Hacker gets $20K from Valve for unearthing bug that generates free Steam keys
Valve has paid a $20,000 'bug bounty' to security researcher Artem Moskowsky after he discovered a bug that would've let people grab Steam game codes for free.
As detailed by the company on HackerOne, the bug let anyone with access to the Steam partner portal download the previously-generated keys for any game by taking advantage of "specific parameters."
Moskowsky actually discovered the issue back in August, but it took Valve until October 31 to resolve the problem. Even so, Valve claims there's no evidence of the bug being exploited, meaning it managed to escape the notice of someone with less honorable intentions.
To give you a flavor of how the situation might've unfolded in the worst timeline, Moskowsky told The Register he managed to get his hands on 36,000 keys for Portal 2, which still costs $9.99 on Steam.
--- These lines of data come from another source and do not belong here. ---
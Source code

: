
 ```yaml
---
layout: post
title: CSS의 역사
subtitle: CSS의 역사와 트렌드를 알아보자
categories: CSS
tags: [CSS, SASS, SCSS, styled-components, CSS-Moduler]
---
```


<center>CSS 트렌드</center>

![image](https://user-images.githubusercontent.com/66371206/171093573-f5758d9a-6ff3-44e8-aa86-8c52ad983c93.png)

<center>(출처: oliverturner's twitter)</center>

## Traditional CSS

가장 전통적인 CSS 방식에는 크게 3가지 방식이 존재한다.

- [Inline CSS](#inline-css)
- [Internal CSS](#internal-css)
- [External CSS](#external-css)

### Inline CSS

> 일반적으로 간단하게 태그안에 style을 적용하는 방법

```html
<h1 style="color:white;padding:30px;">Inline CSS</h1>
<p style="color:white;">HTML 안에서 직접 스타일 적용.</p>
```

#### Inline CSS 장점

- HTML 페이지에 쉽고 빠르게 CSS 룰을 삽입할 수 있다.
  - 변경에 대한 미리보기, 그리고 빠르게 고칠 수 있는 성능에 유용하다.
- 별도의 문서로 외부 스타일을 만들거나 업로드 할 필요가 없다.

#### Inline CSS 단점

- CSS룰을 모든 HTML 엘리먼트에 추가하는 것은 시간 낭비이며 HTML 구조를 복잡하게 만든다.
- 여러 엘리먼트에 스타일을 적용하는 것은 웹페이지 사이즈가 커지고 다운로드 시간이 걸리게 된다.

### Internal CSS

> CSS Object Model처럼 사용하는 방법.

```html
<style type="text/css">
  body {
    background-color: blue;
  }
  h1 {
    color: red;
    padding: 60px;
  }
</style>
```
"This bug was discovered randomly during the exploration of the functionality of a web application. It could have been used by any attacker who had access to the portal," he explained.
"To exploit the vulnerability, it was necessary to make only one request. I managed to bypass the verification of ownership of the game by changing only one parameter. After that, I could enter any ID into another parameter and get any set of keys."
Luckily for Valve, Moskowsky -- who's established himself as a rather prolific bug hunter -- made the company aware of the problem and gave it plenty of time to cook up a fix. Bullet dodged.